Ahora, de pronto, el futuro no existe. Lo dábamos por sentado. Pierden sentido planes, proyecciones. Peligra menos la vida cíclica de los pueblos originarios y campesinos que la lineal en progreso e innovación constante de las sociedades urbanas; sencillamente ellos se preparan para la próxima siembra y las fiestas del calendario, aunque haya que brincarse alguna por la emergencia, como Semana Santa o el señor San José; para la Guadalupana estarán los que hayan quedado. Como siempre.
Hasta hace poco, las voces lúcidas eran la tribu de los grandes novelistas y escritores. Hoy los pocos de esos que quedan profesan opiniones de mierda y no interesan. Preferimos los pensadores mencionados arriba, o Judith Butler, Jean-Luc Nancy, Youval Noah Harari, Noam Chomsky (ver, por ejemplo, el balance filosófico de Carlos Alberto Pineda). Queremos filósofos comprometidos con la sociedad, a la Sartre y Camus, que guíen y expliquen.

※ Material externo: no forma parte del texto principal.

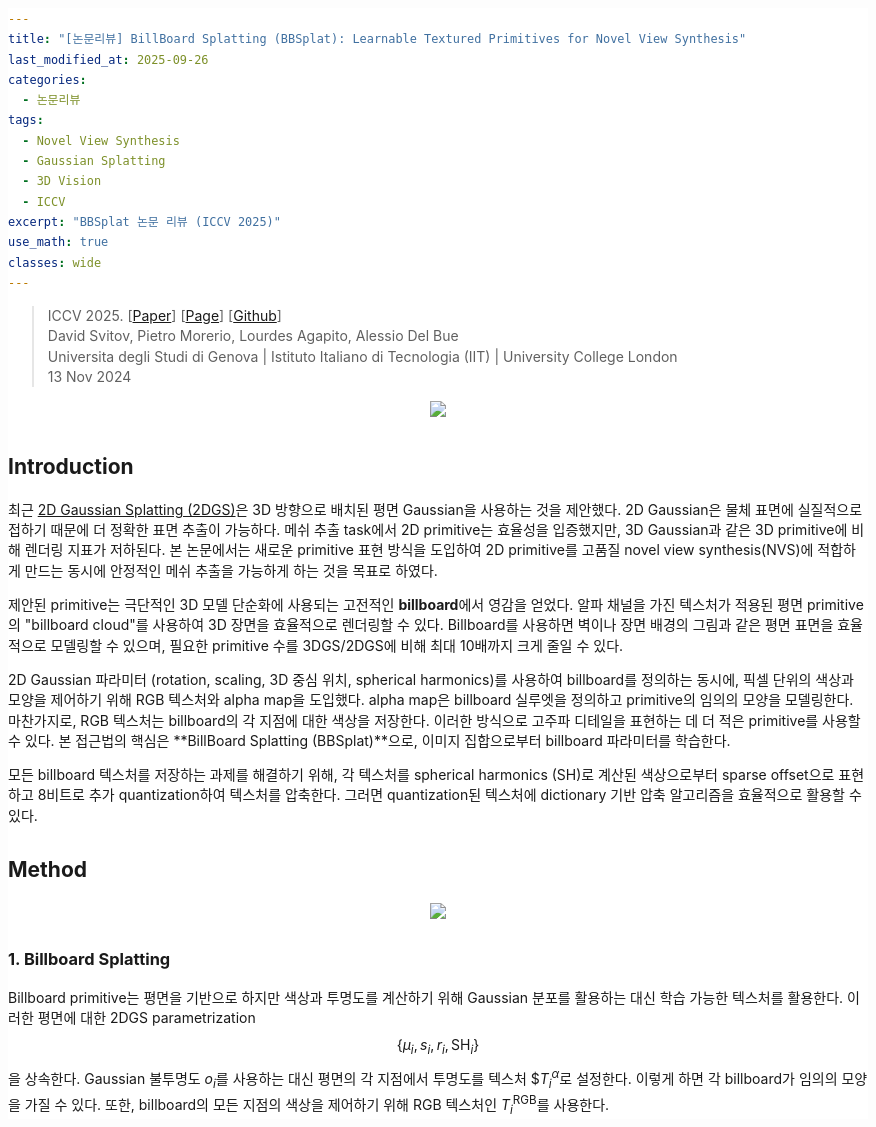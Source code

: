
 ```yaml
---
title: "[논문리뷰] BillBoard Splatting (BBSplat): Learnable Textured Primitives for Novel View Synthesis"
last_modified_at: 2025-09-26
categories:
  - 논문리뷰
tags:
  - Novel View Synthesis
  - Gaussian Splatting
  - 3D Vision
  - ICCV
excerpt: "BBSplat 논문 리뷰 (ICCV 2025)"
use_math: true
classes: wide
---
```


> ICCV 2025. [[Paper](https://arxiv.org/abs/2411.08508)] [[Page](https://david-svitov.github.io/BBSplat_project_page/)] [[Github](https://github.com/david-svitov/BBSplat)]  
> David Svitov, Pietro Morerio, Lourdes Agapito, Alessio Del Bue  
> Universita degli Studi di Genova | Istituto Italiano di Tecnologia (IIT) | University College London  
> 13 Nov 2024  

<center><img src='{{"/assets/img/bbsplat/bbsplat-fig1.webp" | relative_url}}' width="100%"></center>

## Introduction
최근 [2D Gaussian Splatting (2DGS)](https://kimjy99.github.io/논문리뷰/2d-gaussian-splatting)은 3D 방향으로 배치된 평면 Gaussian을 사용하는 것을 제안했다. 2D Gaussian은 물체 표면에 실질적으로 접하기 때문에 더 정확한 표면 추출이 가능하다. 메쉬 추출 task에서 2D primitive는 효율성을 입증했지만, 3D Gaussian과 같은 3D primitive에 비해 렌더링 지표가 저하된다. 본 논문에서는 새로운 primitive 표현 방식을 도입하여 2D primitive를 고품질 novel view synthesis(NVS)에 적합하게 만드는 동시에 안정적인 메쉬 추출을 가능하게 하는 것을 목표로 하였다.

제안된 primitive는 극단적인 3D 모델 단순화에 사용되는 고전적인 **billboard**에서 영감을 얻었다. 알파 채널을 가진 텍스처가 적용된 평면 primitive의 "billboard cloud"를 사용하여 3D 장면을 효율적으로 렌더링할 수 있다. Billboard를 사용하면 벽이나 장면 배경의 그림과 같은 평면 표면을 효율적으로 모델링할 수 있으며, 필요한 primitive 수를 3DGS/2DGS에 비해 최대 10배까지 크게 줄일 수 있다.

2D Gaussian 파라미터 (rotation, scaling, 3D 중심 위치, spherical harmonics)를 사용하여 billboard를 정의하는 동시에, 픽셀 단위의 색상과 모양을 제어하기 위해 RGB 텍스처와 alpha map을 도입했다. alpha map은 billboard 실루엣을 정의하고 primitive의 임의의 모양을 모델링한다. 마찬가지로, RGB 텍스처는 billboard의 각 지점에 대한 색상을 저장한다. 이러한 방식으로 고주파 디테일을 표현하는 데 더 적은 primitive를 사용할 수 있다. 본 접근법의 핵심은 **BillBoard Splatting (BBSplat)**으로, 이미지 집합으로부터 billboard 파라미터를 학습한다.

모든 billboard 텍스처를 저장하는 과제를 해결하기 위해, 각 텍스처를 spherical harmonics (SH)로 계산된 색상으로부터 sparse offset으로 표현하고 8비트로 추가 quantization하여 텍스처를 압축한다. 그러면 quantization된 텍스처에 dictionary 기반 압축 알고리즘을 효율적으로 활용할 수 있다.

## Method
<center><img src='{{"/assets/img/bbsplat/bbsplat-fig2.webp" | relative_url}}' width="100%"></center>

### 1. Billboard Splatting
Billboard primitive는 평면을 기반으로 하지만 색상과 투명도를 계산하기 위해 Gaussian 분포를 활용하는 대신 학습 가능한 텍스처를 활용한다. 이러한 평면에 대한 2DGS parametrization $$\{\mu_i, s_i, r_i, \textrm{SH}_i\}$$을 상속한다. Gaussian 불투명도 $o_i$를 사용하는 대신 평면의 각 지점에서 투명도를 텍스처 $$T_i^\alpha$로 설정한다. 이렇게 하면 각 billboard가 임의의 모양을 가질 수 있다. 또한, billboard의 모든 지점의 색상을 제어하기 위해 RGB 텍스처인 $T_i^\textrm{RGB}$를 사용한다.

Obligados por las circunstancias, por la ansiosa demanda de posteos y frases iluminadoras, y por la explicable inquietud personal, llega a su fin esa etapa que detectaba Eduardo Subirats en 1988: la abdicación de la filosofía frente a los problemas del futuro. Esta abdicación se acentuó ante la veloz transformación tecnológica y económica globales, de manera que el nuevo mundo del milenio fue pensado por los Jobs, Gates, Bezos o Zuckerberg. La depredación desmedida del capitalismo por otro lado no necesitó que llegaran Greta Thunberg o Extinction Rebellion para hacernos entender que ese presente tendría consecuencias graves en el futuro cercano. El pensamiento humanista y hasta el científico quedaban a la zaga del dogma económico y el hecho tecnológico.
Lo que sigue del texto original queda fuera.